Strafrecht I · Lehrstoff aus ALEX – Tutor · 1 Übungsfrage dazu

Die Fallgruppe der Täuschung ist die klausurträchtigste des § 136a StPO, weil dort die Grenze zwischen erlaubter Ermittlungstaktik und verbotener Methode verläuft. Der Ausgangspunkt: Verboten ist die bewusste, zielgerichtete Irreführung über die Rechts- oder Tatsachenlage. Erlaubt ist die kriminalistische List — das Offenlassen, das Verschweigen, die Fangfrage.

Konkret erlaubt ist es, den Beschuldigten über die Beweislage im Unklaren zu lassen, einen bereits bestehenden Irrtum über den Ermittlungsstand auszunutzen, eine freundschaftliche Gesinnung vorzuspiegeln und eine aussagefreundliche Atmosphäre zu schaffen. Vernehmungstaktik ist kein Verstoß.

Verboten ist dagegen jede aktive falsche Angabe: die Lüge, die Beweislage sei erdrückend; die Lüge, ein Mitbeschuldigter habe bereits gestanden; die falsche Auskunft über die Rechtslage, etwa über Strafrahmen oder Verfahrensfolgen. Wer als Beamter behauptet, was nicht stimmt, täuscht — und zwar auch dann, wenn der Beschuldigte am Ende nur bestätigt, was ohnehin feststand.

Streitig ist, wie ein fahrlässig hervorgerufener Irrtum zu behandeln ist. Eine Auffassung nimmt eine Aufklärungspflicht aus Ingerenz an: Wer den Irrtum verursacht hat, muss ihn beseitigen. Die Gegenauffassung hält den Verstoß für unbeachtlich, weil § 136a I 1 StPO nach seinem Sinn nur die gezielte Irreführung erfasst.

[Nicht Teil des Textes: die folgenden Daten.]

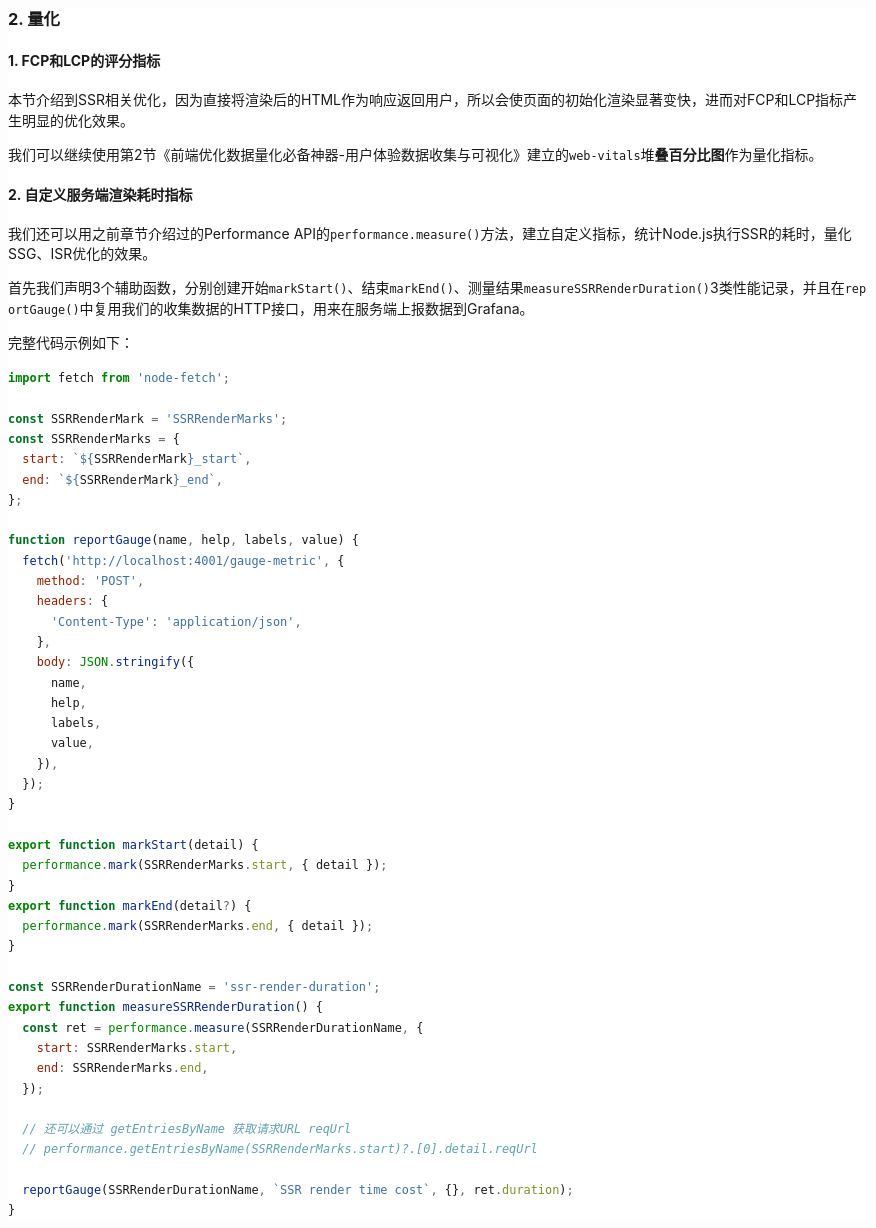 

### 2. 量化



#### 1. FCP和LCP的评分指标

本节介绍到SSR相关优化，因为直接将渲染后的HTML作为响应返回用户，所以会使页面的初始化渲染显著变快，进而对FCP和LCP指标产生明显的优化效果。

我们可以继续使用第2节《前端优化数据量化必备神器-用户体验数据收集与可视化》建立的`web-vitals`堆**叠百分比图**作为量化指标。

  


#### 2. 自定义服务端渲染耗时指标

我们还可以用之前章节介绍过的Performance API的`performance.measure()`方法，建立自定义指标，统计Node.js执行SSR的耗时，量化SSG、ISR优化的效果。

首先我们声明3个辅助函数，分别创建开始`markStart()`、结束`markEnd()`、测量结果`measureSSRRenderDuration()`3类性能记录，并且在`reportGauge()`中复用我们的收集数据的HTTP接口，用来在服务端上报数据到Grafana。

完整代码示例如下：

``` js
import fetch from 'node-fetch';

const SSRRenderMark = 'SSRRenderMarks';
const SSRRenderMarks = {
  start: `${SSRRenderMark}_start`,
  end: `${SSRRenderMark}_end`,
};

function reportGauge(name, help, labels, value) {
  fetch('http://localhost:4001/gauge-metric', {
    method: 'POST',
    headers: {
      'Content-Type': 'application/json',
    },
    body: JSON.stringify({
      name,
      help,
      labels,
      value,
    }),
  });
}

export function markStart(detail) {
  performance.mark(SSRRenderMarks.start, { detail });
}
export function markEnd(detail?) {
  performance.mark(SSRRenderMarks.end, { detail });
}

const SSRRenderDurationName = 'ssr-render-duration';
export function measureSSRRenderDuration() {
  const ret = performance.measure(SSRRenderDurationName, {
    start: SSRRenderMarks.start,
    end: SSRRenderMarks.end,
  });

  // 还可以通过 getEntriesByName 获取请求URL reqUrl
  // performance.getEntriesByName(SSRRenderMarks.start)?.[0].detail.reqUrl

  reportGauge(SSRRenderDurationName, `SSR render time cost`, {}, ret.duration);
}
```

Die Drohung mit Untersuchungshaft gehört systematisch zu § 136a I 3 StPO und hat eine einfache Prüflogik: Sie ist nur dann verboten, wenn die Voraussetzungen eines Haftbefehls nicht vorlagen. Lagen sie vor, war die angedrohte Maßnahme zulässig — dann liegt kein Verstoß vor. Man muss also erst die §§ 112 ff. StPO durchprüfen, bevor man § 136a StPO bejaht.

💡 Merke
Schweigen und Offenlassen: erlaubt. Aktiv Falsches behaupten: verboten.